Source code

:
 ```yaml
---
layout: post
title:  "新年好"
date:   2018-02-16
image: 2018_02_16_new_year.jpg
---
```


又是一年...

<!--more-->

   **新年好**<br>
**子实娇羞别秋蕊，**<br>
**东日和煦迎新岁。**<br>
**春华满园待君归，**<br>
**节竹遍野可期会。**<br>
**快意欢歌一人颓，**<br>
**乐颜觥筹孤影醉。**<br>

::::

> Task item
All lines from the records above should be copied exactly.

> Answer to this problem
Source code

:
 ```yaml
---
layout: post
title:  "新年好"
date:   2018-02-16
image: 2018_02_16_new_year.jpg
---
```


又是一年...

<!--more-->

   **新年好**<br>
**子实娇羞别秋蕊，**<br>
**东日和煦迎新岁。**<br>
**春华满园待君归，**<br>
**节竹遍野可期会。**<br>
**快意欢歌一人颓，**<br>
**乐颜觥筹孤影醉。**<br>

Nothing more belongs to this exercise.